Washington Editor

Inspire Pharmaceuticals Inc. said following a productive meeting with the FDA, it has decided to compile existing data from three trials of its dry-eye product, INS365 Ophthalmic, and submit it for regulatory approval.

Inspire's stock (NASDAQ:ISPH) shot up $2.02 Wednesday, or 53.6 percent, to close at $5.79.

INS365 is an eye drop administered four times a day in patients who suffer from chronic dry eye, a condition involving abnormalities and deficiencies in the tear film due to a variety of causes, Durham, N.C.-based Inspire said. There are no pharmacologically active treatments for the condition, which is commonly found in post-menopausal women.

The company will officially submit its application following a "pre-NDA" (new drug application) meeting expected to take place over the next several months, Mary Bennett, Inspire's vice president of operations and communications, told BioWorld Today. Under the best of circumstances, Inspire hopes for marketing clearance next year, followed by a 2004 launch.

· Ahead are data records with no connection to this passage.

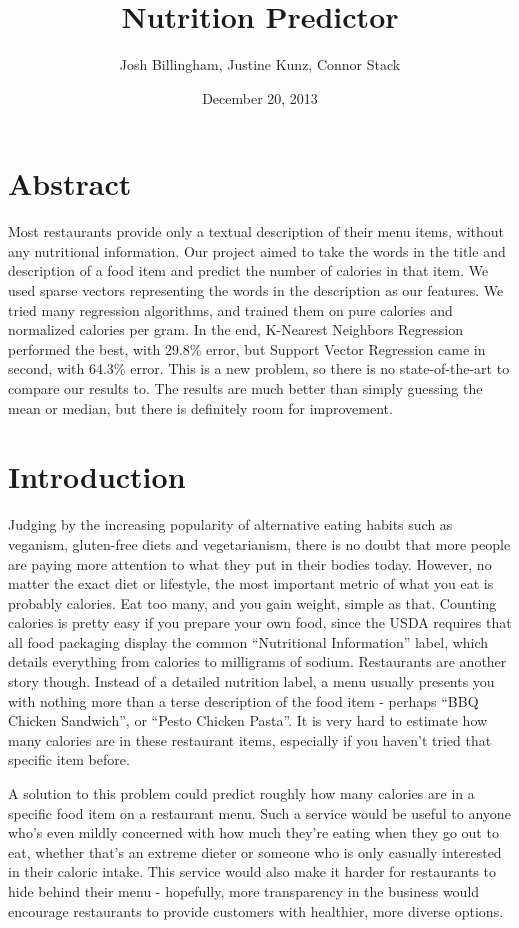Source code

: \documentclass{article}
\title{Nutrition Predictor}
\author{Josh Billingham, Justine Kunz, Connor Stack}
\date{December 20, 2013}
\begin{document}
\maketitle

\section{Abstract}

Most restaurants provide only a textual description of their menu items, without any nutritional information. Our project aimed to take the words in the title and description of a food item and predict the number of calories in that item. We used sparse vectors representing the words in the description as our features. We tried many regression algorithms, and trained them on pure calories and normalized calories per gram. In the end, K-Nearest Neighbors Regression performed the best, with 29.8\% error, but Support Vector Regression came in second, with 64.3\% error. This is a new problem, so there is no state-of-the-art to compare our results to. The results are much better than simply guessing the mean or median, but there is definitely room for improvement.

\section{Introduction}
Judging by the increasing popularity of alternative eating habits such as veganism, gluten-free diets and vegetarianism, there is no doubt that more people are paying more attention to what they put in their bodies today. However, no matter the exact diet or lifestyle, the most important metric of what you eat is probably calories. Eat too many, and you gain weight, simple as that. Counting calories is pretty easy if you prepare your own food, since the USDA requires that all food packaging display the common “Nutritional Information” label, which details everything from calories to milligrams of sodium. Restaurants are another story though. Instead of a detailed nutrition label, a menu usually presents you with nothing more than a terse description of the food item - perhaps “BBQ Chicken Sandwich”, or “Pesto Chicken Pasta”. It is very hard to estimate how many calories are in these restaurant items, especially if you haven’t tried that specific item before.

A solution to this problem could predict roughly how many calories are in a specific food item on a restaurant menu. Such a service would be useful to anyone who’s even mildly concerned with how much they’re eating when they go out to eat, whether that’s an extreme dieter or someone who is only casually interested in their caloric intake. This service would also make it harder for restaurants to hide behind their menu - hopefully, more transparency in the business would encourage restaurants to provide customers with healthier, more diverse options.
\end{document}
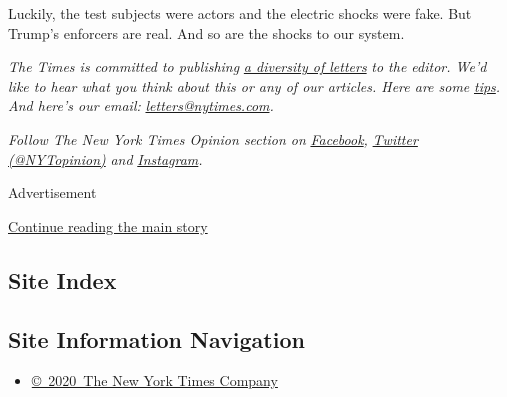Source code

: Luckily, the test subjects were actors and the electric shocks were
fake. But Trump's enforcers are real. And so are the shocks to our
system.

\emph{The Times is committed to publishing}
\href{https://www.nytimes.com/2019/01/31/opinion/letters/letters-to-editor-new-york-times-women.html}{\emph{a
diversity of letters}} \emph{to the editor. We'd like to hear what you
think about this or any of our articles. Here are some}
\href{https://help.nytimes.com/hc/en-us/articles/115014925288-How-to-submit-a-letter-to-the-editor}{\emph{tips}}\emph{.
And here's our email:}
\href{mailto:letters@nytimes.com}{\emph{letters@nytimes.com}}\emph{.}

\emph{Follow The New York Times Opinion section on}
\href{https://www.facebook.com/nytopinion}{\emph{Facebook}}\emph{,}
\href{http://twitter.com/NYTOpinion}{\emph{Twitter (@NYTopinion)}}
\emph{and}
\href{https://www.instagram.com/nytopinion/}{\emph{Instagram}}\emph{.}

Advertisement

\protect\hyperlink{after-bottom}{Continue reading the main story}

\hypertarget{site-index}{%
\subsection{Site Index}\label{site-index}}

\hypertarget{site-information-navigation}{%
\subsection{Site Information
Navigation}\label{site-information-navigation}}

\begin{itemize}
\tightlist
\item
  \href{https://help.nytimes.com/hc/en-us/articles/115014792127-Copyright-notice}{©~2020~The
  New York Times Company}
\end{itemize}

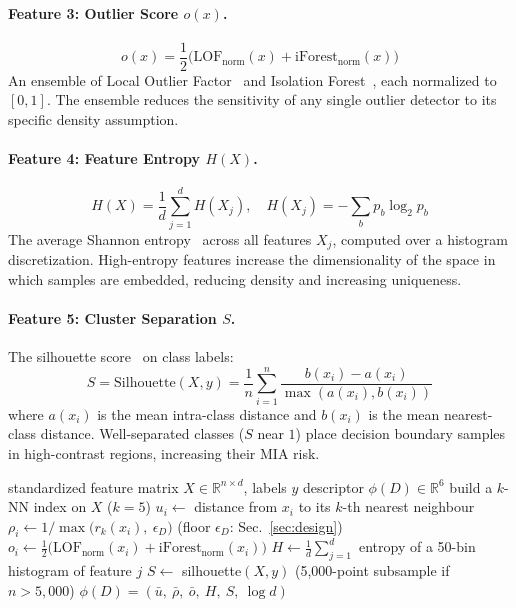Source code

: \paragraph{Feature 3: Outlier Score $o(x)$.}
\begin{equation}
  o(x) = \frac{1}{2}\bigl(\mathrm{LOF}_{\mathrm{norm}}(x)
                         + \mathrm{iForest}_{\mathrm{norm}}(x)\bigr)
\end{equation}
An ensemble of Local Outlier Factor~\cite{breunig2000lof} and Isolation
Forest~\cite{liu2008isolation}, each normalized to $[0,1]$.
The ensemble reduces the sensitivity of any single outlier detector to
its specific density assumption.

\paragraph{Feature 4: Feature Entropy $H(X)$.}
\begin{equation}
  H(X) = \frac{1}{d} \sum_{j=1}^{d} H(X_j), \quad
  H(X_j) = -\sum_b p_b \log_2 p_b
\end{equation}
The average Shannon entropy~\cite{shannon1948mathematical} across all
features $X_j$, computed over a histogram discretization.
High-entropy features increase the dimensionality of the space in which
samples are embedded, reducing density and increasing uniqueness.

\paragraph{Feature 5: Cluster Separation $S$.}
The silhouette score~\cite{rousseeuw1987silhouettes} on class labels:
\begin{equation}
  S = \mathrm{Silhouette}(X, y)
  = \frac{1}{n}\sum_{i=1}^{n} \frac{b(x_i) - a(x_i)}{\max(a(x_i), b(x_i))}
\end{equation}
where $a(x_i)$ is the mean intra-class distance and $b(x_i)$ is the
mean nearest-class distance.
Well-separated classes ($S$ near $1$) place decision boundary samples
in high-contrast regions, increasing their MIA risk.

\begin{algorithm}[t]
\caption{DPRI feature extraction}
\label{alg:dpri}
\begin{algorithmic}[1]
\Require standardized feature matrix $X \in \mathbb{R}^{n \times d}$, labels $y$
\Ensure descriptor $\phi(D) \in \mathbb{R}^{6}$
\State build a $k$-NN index on $X$ \hfill ($k = 5$)
  \State $u_i \gets$ distance from $x_i$ to its $k$-th nearest neighbour
  \State $\rho_i \gets 1 / \max\bigl(r_k(x_i),\ \epsilon_D\bigr)$
         \hfill (floor $\epsilon_D$: Sec.~\ref{sec:design})
  \State $o_i \gets \tfrac{1}{2}\bigl(\mathrm{LOF}_{\mathrm{norm}}(x_i)
         + \mathrm{iForest}_{\mathrm{norm}}(x_i)\bigr)$
\EndFor
\State $H \gets \frac{1}{d}\sum_{j=1}^{d}$ entropy of a 50-bin histogram
       of feature $j$
\State $S \gets$ silhouette$(X, y)$
       \hfill (5{,}000-point subsample if $n > 5{,}000$)
\State \Return $\phi(D) = (\bar{u},\ \bar{\rho},\ \bar{o},\ H,\ S,\ \log d)$
\end{algorithmic}
\end{algorithm}

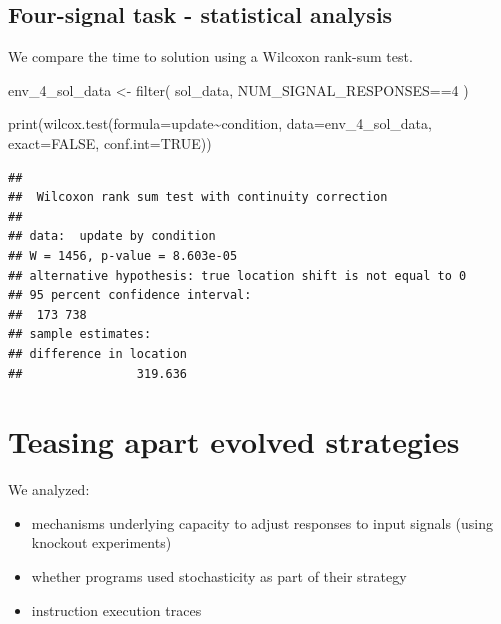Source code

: \documentclass[
]{book}
\newenvironment{Shaded}{\begin{snugshade}}{\end{snugshade}}
\newcommand{\AttributeTok}[1]{\textcolor[rgb]{0.77,0.63,0.00}{#1}}
\newcommand{\ConstantTok}[1]{\textcolor[rgb]{0.00,0.00,0.00}{#1}}
\newcommand{\DecValTok}[1]{\textcolor[rgb]{0.00,0.00,0.81}{#1}}
\newcommand{\FunctionTok}[1]{\textcolor[rgb]{0.00,0.00,0.00}{#1}}
\newcommand{\NormalTok}[1]{#1}
\newcommand{\OtherTok}[1]{\textcolor[rgb]{0.56,0.35,0.01}{#1}}
\newcommand{\SpecialCharTok}[1]{\textcolor[rgb]{0.00,0.00,0.00}{#1}}
\providecommand{\tightlist}{%
  \setlength{\itemsep}{0pt}\setlength{\parskip}{0pt}}
\begin{document}
\hypertarget{four-signal-task---statistical-analysis}{%
\subsection{Four-signal task - statistical analysis}\label{four-signal-task---statistical-analysis}}

We compare the time to solution using a Wilcoxon rank-sum test.

\begin{Shaded}
\begin{Highlighting}[]
\NormalTok{env\_4\_sol\_data }\OtherTok{\textless{}{-}} \FunctionTok{filter}\NormalTok{(}
\NormalTok{  sol\_data,}
\NormalTok{  NUM\_SIGNAL\_RESPONSES}\SpecialCharTok{==}\DecValTok{4}
\NormalTok{)}

\FunctionTok{print}\NormalTok{(}\FunctionTok{wilcox.test}\NormalTok{(}\AttributeTok{formula=}\NormalTok{update}\SpecialCharTok{\textasciitilde{}}\NormalTok{condition, }\AttributeTok{data=}\NormalTok{env\_4\_sol\_data, }\AttributeTok{exact=}\ConstantTok{FALSE}\NormalTok{, }\AttributeTok{conf.int=}\ConstantTok{TRUE}\NormalTok{))}
\end{Highlighting}
\end{Shaded}

\begin{verbatim}
## 
##  Wilcoxon rank sum test with continuity correction
## 
## data:  update by condition
## W = 1456, p-value = 8.603e-05
## alternative hypothesis: true location shift is not equal to 0
## 95 percent confidence interval:
##  173 738
## sample estimates:
## difference in location 
##                319.636
\end{verbatim}

\hypertarget{teasing-apart-evolved-strategies}{%
\section{Teasing apart evolved strategies}\label{teasing-apart-evolved-strategies}}

We analyzed:

\begin{itemize}
\tightlist
\item
  mechanisms underlying capacity to adjust responses to input signals (using knockout experiments)
\item
  whether programs used stochasticity as part of their strategy
\item
  instruction execution traces
\end{itemize}
\end{document}
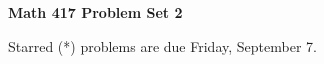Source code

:\documentclass[12pt]{article}
\begin{document}
\def\ctln{\centerline}
\def\msk{\medskip}
\def\bsk{\bigskip}
\def\ssk{\smallskip}
\def\hsk{\hskip.3in}
\def\ra{\rightarrow}
\def\ubr{\underbar}

\def\mt{{\mathcal T}}
\def\mb{{\mathcal B}}
\def\ms{{\mathcal S}}
\def\mu{{\mathcal U}}
\def\mv{{\mathcal V}}

\def\bbr{{\mathbb R}}
\def\bbz{{\mathbb Z}}
\def\spc{$~$\hskip.15in$~$}

\def\sset{\subseteq}
\def\del{\partial}
\def\lra{$\Leftrightarrow$}
\def\bra{$\Rightarrow$}




\ctln{\bf Math 417 Problem Set 2}

\msk

Starred (*) problems are due Friday, September 7.
\end{document}
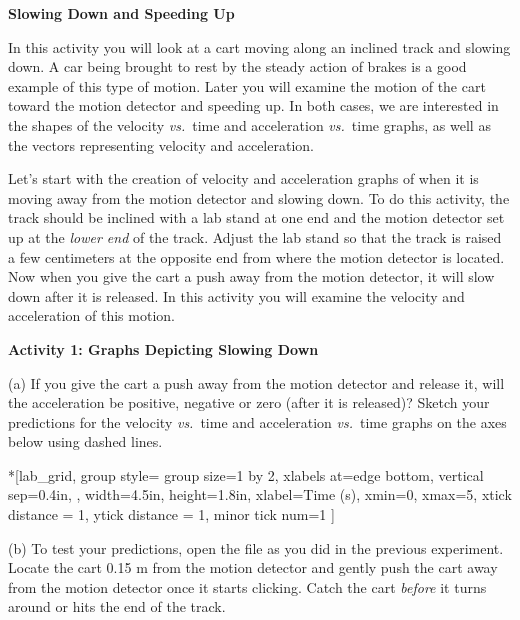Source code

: \medskip
\textbf{Slowing Down and Speeding Up }

In this activity you will look at a cart moving along an inclined track and
slowing down. A car being brought to rest by the steady action of brakes is
a good example of this type of motion. Later you will examine the motion of
the cart toward the motion detector and speeding up. In both cases, we are interested
in the shapes of the velocity \textit{vs.}~time and acceleration \textit{vs.}~time graphs, as
well as the vectors representing velocity and acceleration. 

Let's start with the creation of velocity and acceleration graphs of when it
is moving away from the motion detector and slowing down. To do this activity,
the track should be inclined with a lab stand at one end and the motion detector set up at the \textit{lower end} of the track. Adjust the lab stand so that the track is raised a few centimeters at the opposite end from where the motion detector is located. Now when you give the cart a push away from the motion detector, it will slow down after it is released. In this activity you will examine the velocity and acceleration of this motion.

\pagebreak[2]
\textbf{Activity 1: Graphs Depicting Slowing Down} 

(a) If you give the cart a push away from the motion detector and release it,
will the acceleration be positive, negative or zero (after it is released)?
Sketch your predictions for the velocity \textit{vs.}~time and acceleration \textit{vs.}~time
graphs on the axes below using dashed lines.

\begin{lab_groupplot}*{}[lab_grid,
	group style={
		group size=1 by 2,
		xlabels at=edge bottom,
		vertical sep=0.4in,
		},
	width=4.5in,  height=1.8in,
	xlabel=Time (s),
	xmin=0, xmax=5,
	xtick distance = 1, 
	ytick distance = 1, 
	minor tick num=1
	]
\nextgroupplot[
	ymin=-1,ymax=1, 
	ylabel={Velocity (m/s)},
	]
\nextgroupplot[
	ymin=-1,ymax=1, 
	ylabel={Acceleration (m/s$^2$)},
	]
\end{lab_groupplot}

(b) To test your predictions, open the  file as you did in the previous experiment. Locate the cart 0.15 m from the motion detector and gently push the cart away from the motion detector once it starts clicking. Catch the cart \textit{before} it turns around or hits the end of the track.

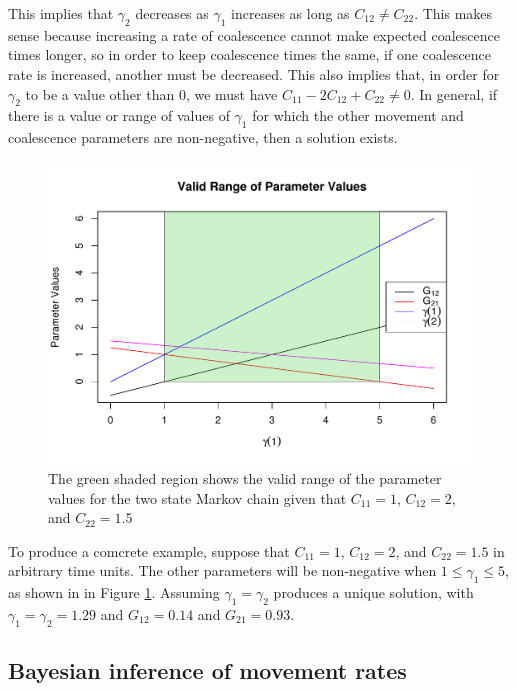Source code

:\documentclass{article}
\begin{document}
This implies that $\gamma_2$ decreases as $\gamma_1$ increases as long as $C_{12} \neq C_{22}$.
This makes sense because
increasing a rate of coalescence cannot make expected coalescence times longer,
so in order to keep coalescence times the same,
if one coalescence rate is increased, another must be decreased.
This also implies that, in order for $\gamma_2$ to be a value other than $0$, 
we must have $C_{11} - 2C_{12} + C_{22} \neq 0$.
In general, if there is a value or range of values of $\gamma_1$
for which the other movement and coalescence parameters are non-negative,
then a solution exists.

\begin{figure}
\centering
         \includegraphics[scale=.7]{figs/valid_range}
    \caption{The green shaded region shows 
        the valid range of the parameter values
        for the two state Markov chain given that
        $C_{11}=1$, $C_{12}=2$, and $C_{22}=1.5$}
    \label{fig:valid_range}
\end{figure}

To produce a comcrete example, suppose that
$C_{11} = 1$, $C_{12} = 2$, and $C_{22} = 1.5$ in arbitrary time units.
The other parameters will be non-negative 
when $1 \leq \gamma_1 \leq 5$,
as shown in in Figure \ref{fig:valid_range}.
Assuming $\gamma_1 = \gamma_2$ produces a unique solution, 
with $\gamma_1 = \gamma_2 = 1.29$ and $G_{12} = 0.14$ and $G_{21} = 0.93$.


\subsection*{Bayesian inference of movement rates}
\end{document}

News of the pending NDA, announced early Wednesday, relates to a healthy set of data submitted to the agency by Inspire.

"We submitted a comprehensive package of all the existing clinical data and were invited to a face-to-face in Rockville [FDA headquarters] to discuss the package that included 1,200 dry-eye patients who had participated in Phase II and Phase III studies," Christy Shaffer, CEO of Inspire, said in a conference call. "We believe the package we submitted was very strong for a variety of reasons. We have consistently shown statistical significance in corneal staining, our 2 percent solution was consistently the most effective concentration and the removal of patients from treatment for a week resulted in a worsening of their staining scores in several studies."

Inspire's NDA will consist of data from a Phase II study, referred to as 103, and two Phase III trials, referred to as 104 and 105. An ongoing Phase III, called 108, will be designated a Phase IIIb supportive study.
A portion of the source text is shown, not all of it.